The Hacked Off Leveson petition stinks to high heaven. The BBC reported the launch of the petition on Friday (complete with convenient link) and then relentlessly promoted it on Radio 4 news programmes for the next two days. I could not think of a better way of targeting the woolly-headed, bien pensant left. And it was all for free!
The BBC puffed it on the Radio 4 PM programme on Friday when it was 16,000. It made it the lead item on the Friday 7pm news bulletin, a totally disproportionate editorial decision, when it was at 24,000. The BBC pushed it again on the Radio 4 Saturday lunchtime news when it was over 50,000. As of the time of writing it stands at 125,000.
It is worth noting that the BBC did not report Swedish MEP Cecilia Malmstrom’s One Seat petition until that reached one million.
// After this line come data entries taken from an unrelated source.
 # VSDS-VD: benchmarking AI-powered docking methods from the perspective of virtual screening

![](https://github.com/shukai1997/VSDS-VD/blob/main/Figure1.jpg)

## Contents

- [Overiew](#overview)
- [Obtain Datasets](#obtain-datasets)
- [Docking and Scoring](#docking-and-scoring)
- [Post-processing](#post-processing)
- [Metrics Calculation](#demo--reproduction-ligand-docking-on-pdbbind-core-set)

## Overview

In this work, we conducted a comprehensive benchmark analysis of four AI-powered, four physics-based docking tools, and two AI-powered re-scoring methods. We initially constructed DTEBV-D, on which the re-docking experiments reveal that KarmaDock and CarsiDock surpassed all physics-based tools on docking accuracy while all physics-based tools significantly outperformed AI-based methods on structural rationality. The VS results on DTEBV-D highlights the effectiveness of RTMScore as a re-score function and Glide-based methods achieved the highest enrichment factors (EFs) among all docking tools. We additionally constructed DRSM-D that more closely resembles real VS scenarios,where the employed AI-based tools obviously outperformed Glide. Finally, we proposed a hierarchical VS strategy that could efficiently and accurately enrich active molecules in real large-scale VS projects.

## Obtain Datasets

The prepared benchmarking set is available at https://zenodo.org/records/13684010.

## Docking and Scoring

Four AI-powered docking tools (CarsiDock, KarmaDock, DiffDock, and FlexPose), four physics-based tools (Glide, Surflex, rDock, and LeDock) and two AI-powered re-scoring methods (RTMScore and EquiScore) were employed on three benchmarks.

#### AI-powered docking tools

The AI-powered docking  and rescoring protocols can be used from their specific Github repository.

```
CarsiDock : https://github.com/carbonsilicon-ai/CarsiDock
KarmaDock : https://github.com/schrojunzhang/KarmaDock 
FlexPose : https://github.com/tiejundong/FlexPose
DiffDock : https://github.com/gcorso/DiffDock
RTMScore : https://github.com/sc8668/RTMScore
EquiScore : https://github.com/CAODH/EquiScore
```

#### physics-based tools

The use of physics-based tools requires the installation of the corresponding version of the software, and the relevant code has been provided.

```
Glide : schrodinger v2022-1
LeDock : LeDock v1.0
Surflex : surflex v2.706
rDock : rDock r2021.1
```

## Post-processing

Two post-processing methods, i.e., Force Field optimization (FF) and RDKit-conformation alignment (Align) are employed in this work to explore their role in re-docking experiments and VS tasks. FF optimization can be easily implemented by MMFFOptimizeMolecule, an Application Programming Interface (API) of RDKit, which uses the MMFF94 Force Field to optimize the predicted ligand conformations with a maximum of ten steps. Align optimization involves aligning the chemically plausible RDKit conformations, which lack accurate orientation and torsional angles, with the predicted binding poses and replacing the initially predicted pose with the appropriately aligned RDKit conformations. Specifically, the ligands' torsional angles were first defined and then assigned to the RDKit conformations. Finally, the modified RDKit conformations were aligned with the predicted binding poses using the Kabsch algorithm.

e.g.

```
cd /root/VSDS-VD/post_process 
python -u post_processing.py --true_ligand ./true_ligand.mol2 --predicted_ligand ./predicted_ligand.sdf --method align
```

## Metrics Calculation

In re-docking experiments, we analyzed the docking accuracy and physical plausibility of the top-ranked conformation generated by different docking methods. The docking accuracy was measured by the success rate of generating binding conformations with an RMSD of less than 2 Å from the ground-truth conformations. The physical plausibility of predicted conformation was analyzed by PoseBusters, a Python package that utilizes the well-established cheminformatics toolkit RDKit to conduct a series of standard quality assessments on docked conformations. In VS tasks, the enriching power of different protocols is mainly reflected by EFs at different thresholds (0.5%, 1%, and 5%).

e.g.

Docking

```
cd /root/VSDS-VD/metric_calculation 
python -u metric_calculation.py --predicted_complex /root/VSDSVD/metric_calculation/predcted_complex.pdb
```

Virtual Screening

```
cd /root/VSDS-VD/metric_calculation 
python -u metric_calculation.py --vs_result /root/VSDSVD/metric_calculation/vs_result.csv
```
Similarly with Peter Roberts’ road pricing petition. It is also worth noting that Robert’s petition successfully used the No 10 petitions site which asked people for their addresses as well as e-mail addresses and then asked them to confirm back that they were real people from their e-mail inboxes. The Hacked Off petition just asks for a name and e-mail.
This morning the Daily Mail is reporting that the Labour party has been using its e-mail lists to push the petition too (after first trying to use Leveson as yet another vehicle to suck up the e-mail addresses of the vulnerable). I wonder how respectful of that private data it will be when election time comes around? On Friday Miliband was saying sign our petition but had switched to backing the BBC endorsed Hacked Off petition on Saturday.
Hacked Off is partisan and represents a very narrow sectional interest. The way it and the Media Standards Trust are trying to skew the debate on Leveson is inimical to our democracy.